British newspapers raked over Tuesday's meeting at which Queen Elizabeth II agreed to allow the young couple to split their time between Canada and the UK until a solution was found.

"It means only one thing - Harry and Meghan have won!" royal commentator Philip Dampier wrote in the Daily Express. "They metaphorically held a gun to her head and she has given in."

The Sun tabloid's editorial said: "Our Queen's surrender to the petulant, selfish demands of Harry and Meghan may prove the biggest mistake of her reign.

"This couple have simply raised the bar for self-obsessed, arrogant entitlement."

The Daily Mirror said the monarch "displayed a selflessness sadly lacking from the way Harry and Meghan have disrespectfully treated her".

The Daily Telegraph called the decision "The Queen's reluctant farewell".

The final decisions on the couple's future will be thrashed out in the coming days.

The Duke and Duchess of Sussex, as they are formally known, unilaterally announced last week they were stepping back as senior royals and wanted financial independence from the monarchy.

The pair, who have a baby son, Archie, have hinted in recent months at their unhappiness about life in the public eye and Prime Minister Boris Johnson said he understood their concerns.

"I am a massive fan... of the queen and the royal family as a fantastic asset for our country," he told BBC television. "I'm absolutely confident that they are going to sort this out."

'Complex matters'

Queen Elizabeth, 93, summoned her eldest son and heir Prince Charles, and his two sons Princes William and Harry to her Sandringham estate in eastern England for crisis talks on Monday.

Meghan was in Canada after briefly returning to Britain last week.

In a rare personal statement afterwards, the monarch said the discussions were "very constructive" but admitted the Sussexes' decision was not what she would have wanted.

"My family and I are entirely supportive of Harry and Meghan's desire to create a new life," she said.

"Although we would have preferred them to remain full-time working members of the royal family, we respect and understand their wish to live a more independent life as a family while remaining a valued part of my family."

The queen said the Sussexes made clear they did not want to be reliant on public funds, while a transition period had been agreed in which they will spend time in Canada and Britain.

"These are complex matters for my family to resolve, and there is some more work to be done, but I have asked for final decisions to be reached in the coming days," the sovereign said.

Racism to blame?

Harry, 35, is sixth in line to the throne behind 71-year-old Charles, William, 37, and his brother's three young children.

Meghan, 38, a mixed-race American who had forged her own television acting career, was seen as a breath of fresh air for the royal family when she married Harry at Windsor Castle in May 2018.

But in October last year the couple admitted to struggling with the spotlight following their wedding and Archie's birth in May 2019.

The couple have lashed out at negative press coverage since their marriage, with Harry claiming British tabloids had mounted a "ruthless" and "malicious" attempt to vilify his wife.

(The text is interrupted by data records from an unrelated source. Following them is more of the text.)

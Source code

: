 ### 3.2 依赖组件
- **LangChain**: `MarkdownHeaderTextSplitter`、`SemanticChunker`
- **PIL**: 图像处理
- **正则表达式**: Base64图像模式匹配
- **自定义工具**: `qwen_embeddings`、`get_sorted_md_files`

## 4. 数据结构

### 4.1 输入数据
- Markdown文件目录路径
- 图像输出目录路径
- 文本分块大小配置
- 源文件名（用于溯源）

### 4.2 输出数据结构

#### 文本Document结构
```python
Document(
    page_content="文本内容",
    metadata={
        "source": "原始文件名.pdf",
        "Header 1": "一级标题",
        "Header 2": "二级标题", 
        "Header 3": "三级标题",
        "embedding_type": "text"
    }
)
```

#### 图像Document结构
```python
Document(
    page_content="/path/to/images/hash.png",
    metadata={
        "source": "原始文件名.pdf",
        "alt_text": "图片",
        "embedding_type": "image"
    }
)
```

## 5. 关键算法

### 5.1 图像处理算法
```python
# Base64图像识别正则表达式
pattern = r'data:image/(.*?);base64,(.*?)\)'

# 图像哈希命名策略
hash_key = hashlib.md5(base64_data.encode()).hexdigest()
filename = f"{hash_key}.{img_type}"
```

Online and television debate has raged since Wednesday over whether tabloid coverage had been racist towards the duchess.

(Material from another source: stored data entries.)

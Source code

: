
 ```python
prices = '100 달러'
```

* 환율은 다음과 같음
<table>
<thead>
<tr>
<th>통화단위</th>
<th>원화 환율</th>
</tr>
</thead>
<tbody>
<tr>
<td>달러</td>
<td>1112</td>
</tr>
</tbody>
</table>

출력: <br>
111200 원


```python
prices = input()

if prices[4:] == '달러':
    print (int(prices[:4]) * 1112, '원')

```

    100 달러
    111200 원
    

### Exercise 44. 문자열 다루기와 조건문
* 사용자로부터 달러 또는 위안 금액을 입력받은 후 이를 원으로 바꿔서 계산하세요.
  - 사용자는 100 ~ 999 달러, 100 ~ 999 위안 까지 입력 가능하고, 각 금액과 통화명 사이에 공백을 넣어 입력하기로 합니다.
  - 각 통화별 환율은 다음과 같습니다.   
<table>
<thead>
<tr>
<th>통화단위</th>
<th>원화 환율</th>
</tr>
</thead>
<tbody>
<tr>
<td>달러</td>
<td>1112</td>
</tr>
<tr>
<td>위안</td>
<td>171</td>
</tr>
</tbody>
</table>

A YouGov poll suggested that while 46% of respondents supported the couple's decision, 57% thought they had treated the queen unfairly in their way of going about it.

Finding funding

How the Sussexes will be funded is one of the key issues to resolve. Five per cent of the couple's income comes from public funds. 

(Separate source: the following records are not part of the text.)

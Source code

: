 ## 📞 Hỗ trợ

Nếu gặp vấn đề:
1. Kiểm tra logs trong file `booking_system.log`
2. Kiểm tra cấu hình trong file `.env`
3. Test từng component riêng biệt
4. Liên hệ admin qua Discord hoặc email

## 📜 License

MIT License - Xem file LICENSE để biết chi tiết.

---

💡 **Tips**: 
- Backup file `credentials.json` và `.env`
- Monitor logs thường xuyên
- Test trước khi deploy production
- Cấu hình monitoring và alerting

The rest comes from Charles' Duchy of Cornwall hereditary private estate. It dates back to 1337 and has officially reported assets worth €1.3 billion.

The British police meets their security costs.

Besides Britain, Queen Elizabeth is the head of state of Canada and 14 other countries.

The Canadian government has yet to decide whether it will assume the security costs when Harry and Meghan are in Canada, Prime Minister Justin Trudeau said Monday.

Canadian taxpayers have traditionally contributed towards the security costs of royal visits.